== Activity ==
Say how many lines in the data below contain the word "Disorders", and give no other text.

== Information ==
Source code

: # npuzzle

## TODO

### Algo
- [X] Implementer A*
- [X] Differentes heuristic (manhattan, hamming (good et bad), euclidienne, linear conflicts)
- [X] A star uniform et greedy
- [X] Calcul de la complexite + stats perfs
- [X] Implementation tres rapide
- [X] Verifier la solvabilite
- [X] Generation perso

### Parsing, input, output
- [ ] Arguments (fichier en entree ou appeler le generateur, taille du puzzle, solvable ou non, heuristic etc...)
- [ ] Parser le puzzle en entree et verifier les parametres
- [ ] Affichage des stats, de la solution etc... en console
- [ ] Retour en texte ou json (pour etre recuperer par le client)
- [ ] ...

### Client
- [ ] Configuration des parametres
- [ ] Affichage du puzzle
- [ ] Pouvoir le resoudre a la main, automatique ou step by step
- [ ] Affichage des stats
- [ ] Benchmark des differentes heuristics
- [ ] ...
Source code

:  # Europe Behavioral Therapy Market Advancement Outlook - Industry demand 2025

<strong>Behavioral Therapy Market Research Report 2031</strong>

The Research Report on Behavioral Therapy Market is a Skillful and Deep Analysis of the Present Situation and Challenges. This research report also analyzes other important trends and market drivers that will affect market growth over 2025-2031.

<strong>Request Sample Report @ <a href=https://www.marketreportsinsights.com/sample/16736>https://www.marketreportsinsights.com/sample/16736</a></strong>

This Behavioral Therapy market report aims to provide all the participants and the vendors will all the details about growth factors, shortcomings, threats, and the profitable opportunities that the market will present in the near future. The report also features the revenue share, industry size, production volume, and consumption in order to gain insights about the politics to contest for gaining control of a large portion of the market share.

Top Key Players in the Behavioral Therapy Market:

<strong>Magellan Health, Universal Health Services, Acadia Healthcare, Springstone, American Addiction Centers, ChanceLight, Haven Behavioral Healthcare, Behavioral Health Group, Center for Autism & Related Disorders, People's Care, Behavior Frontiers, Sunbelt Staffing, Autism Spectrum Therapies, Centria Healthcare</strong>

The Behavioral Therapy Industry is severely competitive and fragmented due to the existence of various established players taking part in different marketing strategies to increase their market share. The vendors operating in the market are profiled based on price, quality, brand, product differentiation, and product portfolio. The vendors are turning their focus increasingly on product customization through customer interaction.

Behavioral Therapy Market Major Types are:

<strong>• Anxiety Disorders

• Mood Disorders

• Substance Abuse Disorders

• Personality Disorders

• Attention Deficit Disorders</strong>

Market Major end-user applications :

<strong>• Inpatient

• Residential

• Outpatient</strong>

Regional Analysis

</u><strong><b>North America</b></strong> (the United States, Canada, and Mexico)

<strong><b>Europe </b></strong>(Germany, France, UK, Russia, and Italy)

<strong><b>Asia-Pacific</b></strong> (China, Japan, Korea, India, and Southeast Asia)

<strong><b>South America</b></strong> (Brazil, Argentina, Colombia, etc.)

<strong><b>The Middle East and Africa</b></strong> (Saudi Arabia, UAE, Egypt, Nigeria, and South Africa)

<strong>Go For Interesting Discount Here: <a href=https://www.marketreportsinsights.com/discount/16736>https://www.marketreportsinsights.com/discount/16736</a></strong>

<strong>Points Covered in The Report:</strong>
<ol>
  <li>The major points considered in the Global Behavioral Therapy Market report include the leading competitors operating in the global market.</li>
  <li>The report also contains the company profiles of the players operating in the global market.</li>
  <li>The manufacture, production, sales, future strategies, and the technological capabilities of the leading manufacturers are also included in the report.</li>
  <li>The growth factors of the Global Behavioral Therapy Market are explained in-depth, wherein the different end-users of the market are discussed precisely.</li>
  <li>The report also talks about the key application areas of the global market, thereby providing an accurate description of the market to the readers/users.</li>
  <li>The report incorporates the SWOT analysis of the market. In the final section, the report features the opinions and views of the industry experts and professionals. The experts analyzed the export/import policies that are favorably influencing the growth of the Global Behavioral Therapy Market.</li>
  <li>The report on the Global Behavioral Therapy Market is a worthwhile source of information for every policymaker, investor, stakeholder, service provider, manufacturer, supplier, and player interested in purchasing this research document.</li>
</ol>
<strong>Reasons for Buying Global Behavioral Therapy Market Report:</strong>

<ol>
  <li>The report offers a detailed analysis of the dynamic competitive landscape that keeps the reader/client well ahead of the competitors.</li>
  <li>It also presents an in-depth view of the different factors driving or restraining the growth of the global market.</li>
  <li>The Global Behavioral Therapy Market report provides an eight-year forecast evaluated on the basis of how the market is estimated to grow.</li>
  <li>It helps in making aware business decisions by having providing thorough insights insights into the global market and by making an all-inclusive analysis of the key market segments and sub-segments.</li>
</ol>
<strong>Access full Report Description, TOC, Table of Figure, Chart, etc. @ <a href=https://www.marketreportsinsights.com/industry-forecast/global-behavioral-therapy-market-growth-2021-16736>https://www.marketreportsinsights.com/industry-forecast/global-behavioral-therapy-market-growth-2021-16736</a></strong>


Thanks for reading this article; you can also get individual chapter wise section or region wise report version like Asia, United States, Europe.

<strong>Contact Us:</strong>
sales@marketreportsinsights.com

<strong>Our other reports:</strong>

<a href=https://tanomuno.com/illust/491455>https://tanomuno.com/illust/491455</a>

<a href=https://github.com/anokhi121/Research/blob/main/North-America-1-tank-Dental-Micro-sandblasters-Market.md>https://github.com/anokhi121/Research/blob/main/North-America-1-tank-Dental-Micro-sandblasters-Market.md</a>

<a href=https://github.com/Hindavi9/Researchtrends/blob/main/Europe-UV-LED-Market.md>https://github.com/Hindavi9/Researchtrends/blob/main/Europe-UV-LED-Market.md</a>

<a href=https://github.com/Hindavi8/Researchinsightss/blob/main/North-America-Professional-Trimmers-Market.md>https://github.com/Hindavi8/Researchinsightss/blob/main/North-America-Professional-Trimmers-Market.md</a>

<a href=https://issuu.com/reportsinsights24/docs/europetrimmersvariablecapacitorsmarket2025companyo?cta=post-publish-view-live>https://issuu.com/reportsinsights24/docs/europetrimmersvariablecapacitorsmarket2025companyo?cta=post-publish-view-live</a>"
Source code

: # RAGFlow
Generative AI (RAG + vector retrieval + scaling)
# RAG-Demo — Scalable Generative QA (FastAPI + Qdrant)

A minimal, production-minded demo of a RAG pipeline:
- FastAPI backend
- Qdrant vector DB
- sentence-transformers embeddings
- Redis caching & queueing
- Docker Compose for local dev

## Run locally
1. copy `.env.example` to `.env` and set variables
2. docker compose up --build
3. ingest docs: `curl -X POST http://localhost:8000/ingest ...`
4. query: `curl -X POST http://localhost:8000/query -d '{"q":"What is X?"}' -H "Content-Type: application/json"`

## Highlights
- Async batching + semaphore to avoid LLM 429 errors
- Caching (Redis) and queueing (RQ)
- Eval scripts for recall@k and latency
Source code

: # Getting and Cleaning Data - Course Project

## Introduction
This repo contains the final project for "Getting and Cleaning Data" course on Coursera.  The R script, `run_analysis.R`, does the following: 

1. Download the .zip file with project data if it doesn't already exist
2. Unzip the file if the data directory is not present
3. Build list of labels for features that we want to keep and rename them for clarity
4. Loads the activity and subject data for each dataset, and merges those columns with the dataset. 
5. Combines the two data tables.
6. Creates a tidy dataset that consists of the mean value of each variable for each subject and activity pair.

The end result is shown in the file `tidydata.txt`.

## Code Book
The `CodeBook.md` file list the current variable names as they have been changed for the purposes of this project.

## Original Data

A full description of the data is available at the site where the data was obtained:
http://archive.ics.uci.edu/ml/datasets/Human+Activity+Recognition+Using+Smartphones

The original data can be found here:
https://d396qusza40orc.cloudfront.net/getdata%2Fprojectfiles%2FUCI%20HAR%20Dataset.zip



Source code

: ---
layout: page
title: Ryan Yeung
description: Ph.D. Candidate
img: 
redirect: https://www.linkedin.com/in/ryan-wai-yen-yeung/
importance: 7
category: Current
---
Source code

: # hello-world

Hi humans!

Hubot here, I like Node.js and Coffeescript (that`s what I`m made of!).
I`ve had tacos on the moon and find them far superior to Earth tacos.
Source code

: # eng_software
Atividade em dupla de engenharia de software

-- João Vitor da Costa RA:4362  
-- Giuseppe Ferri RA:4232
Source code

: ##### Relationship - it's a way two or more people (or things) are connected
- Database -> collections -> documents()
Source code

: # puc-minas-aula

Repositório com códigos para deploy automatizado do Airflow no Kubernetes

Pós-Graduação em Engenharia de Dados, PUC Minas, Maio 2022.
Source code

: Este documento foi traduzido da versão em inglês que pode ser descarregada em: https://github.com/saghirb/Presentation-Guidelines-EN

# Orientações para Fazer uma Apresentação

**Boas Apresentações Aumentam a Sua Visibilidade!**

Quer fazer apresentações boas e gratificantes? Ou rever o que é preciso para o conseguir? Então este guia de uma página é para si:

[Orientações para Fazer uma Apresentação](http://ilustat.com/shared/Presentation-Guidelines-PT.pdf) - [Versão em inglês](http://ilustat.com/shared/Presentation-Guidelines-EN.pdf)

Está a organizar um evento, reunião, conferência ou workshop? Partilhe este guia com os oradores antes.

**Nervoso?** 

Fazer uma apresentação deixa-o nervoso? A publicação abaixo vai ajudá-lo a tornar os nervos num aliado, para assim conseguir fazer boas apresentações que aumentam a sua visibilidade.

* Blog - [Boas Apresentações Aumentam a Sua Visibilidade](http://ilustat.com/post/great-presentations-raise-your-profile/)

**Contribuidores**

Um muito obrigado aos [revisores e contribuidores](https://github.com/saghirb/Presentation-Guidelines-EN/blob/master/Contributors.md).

== Exercise answer ==
6